Faktor keberhasilan lainnya adalah terbentuknya lingkungan, karena ia juga sangat berpengaruh terhadap kepribadian anak. Pada saat kita menyuruh peserta didik belajar namun mereka melihat lingkungan sekitarnya masih asik bermain gadget atau hal-hal yang negatif, maka mereka malah menjadi enggan. Mereka menganggap lingkungan tidak kondusif bagi proses pendidikan atau pembelajaran. Bahkan pada level tertentu mereka pun turut terjebak pada lingkungan semacam ini. Atau mungkin menjadi biang dari lingkungan yang tidak kondusif untuk belajar.

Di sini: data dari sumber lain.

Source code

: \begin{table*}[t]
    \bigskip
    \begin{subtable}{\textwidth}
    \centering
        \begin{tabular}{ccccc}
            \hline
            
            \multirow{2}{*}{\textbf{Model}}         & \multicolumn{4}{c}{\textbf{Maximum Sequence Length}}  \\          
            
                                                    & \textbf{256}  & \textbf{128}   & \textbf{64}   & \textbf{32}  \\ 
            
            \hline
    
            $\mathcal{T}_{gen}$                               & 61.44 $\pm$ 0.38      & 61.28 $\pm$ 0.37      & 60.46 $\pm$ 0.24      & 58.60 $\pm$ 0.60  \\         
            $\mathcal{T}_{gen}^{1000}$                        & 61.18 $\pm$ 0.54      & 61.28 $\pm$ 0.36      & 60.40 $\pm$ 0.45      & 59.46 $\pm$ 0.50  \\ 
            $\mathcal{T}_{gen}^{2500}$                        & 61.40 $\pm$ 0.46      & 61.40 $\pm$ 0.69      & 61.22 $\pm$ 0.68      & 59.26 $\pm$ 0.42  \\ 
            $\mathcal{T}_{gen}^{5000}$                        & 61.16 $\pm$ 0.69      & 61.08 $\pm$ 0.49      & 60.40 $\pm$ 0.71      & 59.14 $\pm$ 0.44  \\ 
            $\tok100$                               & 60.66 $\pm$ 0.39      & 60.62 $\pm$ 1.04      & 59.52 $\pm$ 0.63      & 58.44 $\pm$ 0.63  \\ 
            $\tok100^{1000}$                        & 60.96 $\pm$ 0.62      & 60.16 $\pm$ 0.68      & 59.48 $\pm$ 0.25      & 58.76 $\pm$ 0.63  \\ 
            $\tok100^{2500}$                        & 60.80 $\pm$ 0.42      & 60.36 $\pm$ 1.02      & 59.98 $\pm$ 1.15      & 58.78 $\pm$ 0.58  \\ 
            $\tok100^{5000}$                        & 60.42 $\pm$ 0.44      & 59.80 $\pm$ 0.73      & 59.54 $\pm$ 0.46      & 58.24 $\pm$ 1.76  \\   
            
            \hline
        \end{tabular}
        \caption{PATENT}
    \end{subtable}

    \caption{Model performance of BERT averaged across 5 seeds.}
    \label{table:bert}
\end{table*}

Adapun kehidupan di pesantren mengandung unsur pendidikan yang bernilai positif bagi peserta didik (santriwan/santriwati). Dari kedisiplinan dalam memanfaatkan waktu, aktivitas sehari yang terencana hingga kegiatan yang sudah diprogramkan di dalamnya. Bila peserta didik berbuat salah biasanya langsung diperingatkan bahwa itu salah dan tidak harus dilakukan.
Tujuannya jelas, supaya anak tidak mengulanginya kembali. Bila tidak diingatkan sangat berbahaya bagi proses pendidikan itu sendiri, sebab mereka akan beranggapan bahwa itu hal yang lumrah. Padahal perbuatan salah yang dibiarkan hingga dilakukan berulang-ulang akan berakibat buruk bagi kelangsungan pendidikan sekaligus akhlaknya.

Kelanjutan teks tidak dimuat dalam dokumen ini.